## PROMPT
What the answer must contain is every line of the records, exactly, with no pictures.

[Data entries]

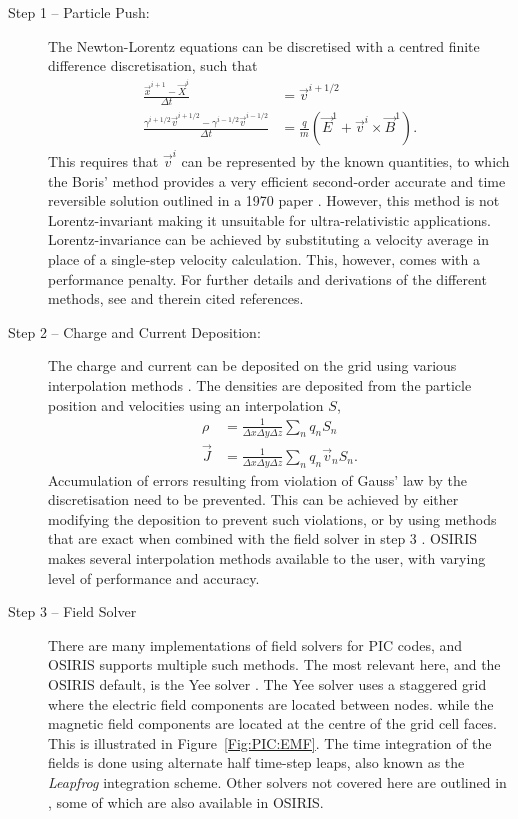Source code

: \begin{description}
    \item[Step 1 -- Particle Push:] The Newton-Lorentz equations can be discretised with a centred finite difference discretisation, such that
    \begin{align}
        \frac{\vec{x}^{i+1} - \vec{X}^i}{\Delta t} &= \vec{v}^{i+1/2} \\
        \frac{\gamma^{i+1/2}\vec{v}^{i+1/2} - \gamma^{i-1/2}\vec{v}^{i-1/2}}{\Delta t} &=
            \frac{q}{m}\left(\vec{E}^1 + \vec{v}^i \times \vec{B}^1\right).
    \end{align}
    This requires that $\vec{v}^i$ can be represented by the known quantities, to which the Boris' method provides a very efficient second-order accurate and time reversible solution outlined in a 1970 paper \cite{boris:1970}.
    However, this method is not Lorentz-invariant \cite{vay:2008} making it unsuitable for ultra-relativistic applications.
    Lorentz-invariance can be achieved by substituting a velocity average in place of a single-step velocity calculation.
    This, however, comes with a performance penalty.
    For further details and derivations of the different methods, see \cite{vay:2016} and therein cited references.
    
    \item[Step 2 -- Charge and Current Deposition:] The charge and current can be deposited on the grid using various interpolation methods \cite{abe:1986}.
    The densities are deposited from the particle position and velocities using an interpolation $S$,
    \begin{align}
        \rho    &= \frac{1}{\Delta x \Delta y \Delta z} \sum_n q_n S_n \\
        \vec{J} &= \frac{1}{\Delta x \Delta y \Delta z} \sum_n q_n \vec{v}_n S_n.
    \end{align}
    Accumulation of errors resulting from violation of Gauss' law by the discretisation need to be prevented.
    This can be achieved by either modifying the deposition to prevent such violations, or by using methods that are exact when combined with the field solver in step 3 \cite{vay:2016}.
    OSIRIS makes several interpolation methods available to the user, with varying level of performance and accuracy.
    
    \item[Step 3 -- Field Solver] There are many implementations of field solvers for PIC codes, and OSIRIS supports multiple such methods.
    The most relevant here, and the OSIRIS default, is the Yee solver \cite{yee:1966}.
    The Yee solver uses a staggered grid where the electric field components are located between nodes. while the magnetic field components are located at the centre of the grid cell faces.
    This is illustrated in Figure~\ref{Fig:PIC:EMF}.
    The time integration of the fields is done using alternate half time-step leaps, also known as the \textit{Leapfrog} integration scheme.
    Other solvers not covered here are outlined in \cite{vay:2016}, some of which are also available in OSIRIS.
    

\end{description}
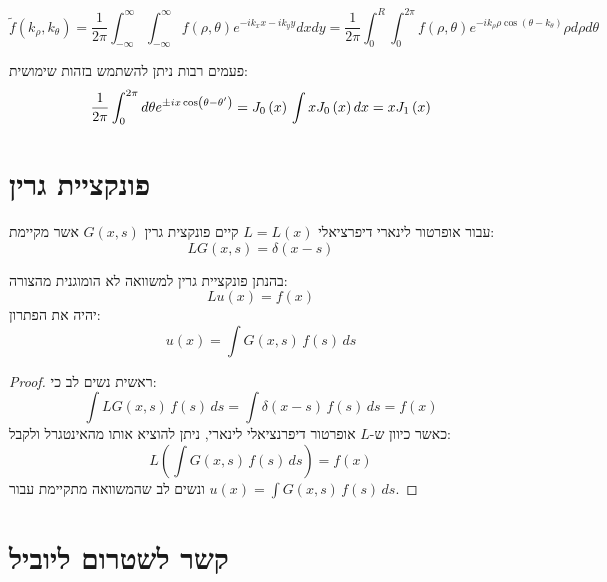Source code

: \documentclass{tstextbook}
\begin{document}
\begin{proposition}
$$\tilde{f}\left(k_\rho,k_\theta\right)=\frac{1}{2\pi}\int_{-\infty}^\infty\int_{-\infty}^\infty f\left( \rho,\theta \right)e^{-ik_xx-ik_yy}dxdy=\frac{1}{2\pi}\int_0^R\int_0^{2\pi}f\left( \rho,\theta \right)e^{-ik_\rho\rho\cos\left( \theta-k_\theta \right)}\rho d\rho d\theta$$

\end{proposition}
\begin{remark}
פעמים רבות ניתן להשתמש בזהות שימושית:
$$\frac{1}{2\pi}\int_{0}^{2\pi}d\theta e^{\pm ix\cos\left(\theta-\theta'\right)}=J_{0}\left(x\right)\\\int xJ_{0}\left(x\right)dx=xJ_{1}\left(x\right)$$

\end{remark}
\section{פונקציית גרין}

\begin{definition}
עבור אופרטור לינארי דיפרציאלי \(L=L(x)\) קיים פונקצית גרין \(G(x,s)\) אשר מקיימת:
$$LG(x,s)=\delta(x-s)$$

\end{definition}
\begin{proposition}
בהנתן פונקציית גרין למשוואה לא הומוגנית מהצורה:
$$Lu(x)=f(x)$$
יהיה את הפתרון:
$$u(x)=\int G(x,s)\,f(s)\,d s$$

\end{proposition}
\begin{proof}
ראשית נשים לב כי:
$$\int L G(x,s)\,f(s)\,d s=\int\delta(x-s)\,f(s)\,d s=f(x)$$
כאשר כיוון ש-\(L\) אופרטור דיפרנציאלי לינארי, ניתן להוציא אותו מהאינטגרל ולקבל:
$$L\left(\int G(x,s)\,f(s)\,d s\right)=f(x)$$
ונשים לב שהמשוואה מתקיימת עבור \(u(x)=\int G(x,s)\,f(s)\,d s\).

\end{proof}
\section{קשר לשטרום ליוביל}
\end{document}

## TASK OUTPUT
Source code

: \begin{description}
    \item[Step 1 -- Particle Push:] The Newton-Lorentz equations can be discretised with a centred finite difference discretisation, such that
    \begin{align}
        \frac{\vec{x}^{i+1} - \vec{X}^i}{\Delta t} &= \vec{v}^{i+1/2} \\
        \frac{\gamma^{i+1/2}\vec{v}^{i+1/2} - \gamma^{i-1/2}\vec{v}^{i-1/2}}{\Delta t} &=
            \frac{q}{m}\left(\vec{E}^1 + \vec{v}^i \times \vec{B}^1\right).
    \end{align}
    This requires that $\vec{v}^i$ can be represented by the known quantities, to which the Boris' method provides a very efficient second-order accurate and time reversible solution outlined in a 1970 paper \cite{boris:1970}.
    However, this method is not Lorentz-invariant \cite{vay:2008} making it unsuitable for ultra-relativistic applications.
    Lorentz-invariance can be achieved by substituting a velocity average in place of a single-step velocity calculation.
    This, however, comes with a performance penalty.
    For further details and derivations of the different methods, see \cite{vay:2016} and therein cited references.
    
    \item[Step 2 -- Charge and Current Deposition:] The charge and current can be deposited on the grid using various interpolation methods \cite{abe:1986}.
    The densities are deposited from the particle position and velocities using an interpolation $S$,
    \begin{align}
        \rho    &= \frac{1}{\Delta x \Delta y \Delta z} \sum_n q_n S_n \\
        \vec{J} &= \frac{1}{\Delta x \Delta y \Delta z} \sum_n q_n \vec{v}_n S_n.
    \end{align}
    Accumulation of errors resulting from violation of Gauss' law by the discretisation need to be prevented.
    This can be achieved by either modifying the deposition to prevent such violations, or by using methods that are exact when combined with the field solver in step 3 \cite{vay:2016}.
    OSIRIS makes several interpolation methods available to the user, with varying level of performance and accuracy.
    
    \item[Step 3 -- Field Solver] There are many implementations of field solvers for PIC codes, and OSIRIS supports multiple such methods.
    The most relevant here, and the OSIRIS default, is the Yee solver \cite{yee:1966}.
    The Yee solver uses a staggered grid where the electric field components are located between nodes. while the magnetic field components are located at the centre of the grid cell faces.
    This is illustrated in Figure~\ref{Fig:PIC:EMF}.
    The time integration of the fields is done using alternate half time-step leaps, also known as the \textit{Leapfrog} integration scheme.
    Other solvers not covered here are outlined in \cite{vay:2016}, some of which are also available in OSIRIS.
    

\end{description}
Source code

: \documentclass{tstextbook}
\begin{document}
\begin{proposition}
$$\tilde{f}\left(k_\rho,k_\theta\right)=\frac{1}{2\pi}\int_{-\infty}^\infty\int_{-\infty}^\infty f\left( \rho,\theta \right)e^{-ik_xx-ik_yy}dxdy=\frac{1}{2\pi}\int_0^R\int_0^{2\pi}f\left( \rho,\theta \right)e^{-ik_\rho\rho\cos\left( \theta-k_\theta \right)}\rho d\rho d\theta$$

\end{proposition}
\begin{remark}
פעמים רבות ניתן להשתמש בזהות שימושית:
$$\frac{1}{2\pi}\int_{0}^{2\pi}d\theta e^{\pm ix\cos\left(\theta-\theta'\right)}=J_{0}\left(x\right)\\\int xJ_{0}\left(x\right)dx=xJ_{1}\left(x\right)$$

\end{remark}
\section{פונקציית גרין}

\begin{definition}
עבור אופרטור לינארי דיפרציאלי \(L=L(x)\) קיים פונקצית גרין \(G(x,s)\) אשר מקיימת:
$$LG(x,s)=\delta(x-s)$$

\end{definition}
\begin{proposition}
בהנתן פונקציית גרין למשוואה לא הומוגנית מהצורה:
$$Lu(x)=f(x)$$
יהיה את הפתרון:
$$u(x)=\int G(x,s)\,f(s)\,d s$$

\end{proposition}
\begin{proof}
ראשית נשים לב כי:
$$\int L G(x,s)\,f(s)\,d s=\int\delta(x-s)\,f(s)\,d s=f(x)$$
כאשר כיוון ש-\(L\) אופרטור דיפרנציאלי לינארי, ניתן להוציא אותו מהאינטגרל ולקבל:
$$L\left(\int G(x,s)\,f(s)\,d s\right)=f(x)$$
ונשים לב שהמשוואה מתקיימת עבור \(u(x)=\int G(x,s)\,f(s)\,d s\).

\end{proof}
\section{קשר לשטרום ליוביל}
\end{document}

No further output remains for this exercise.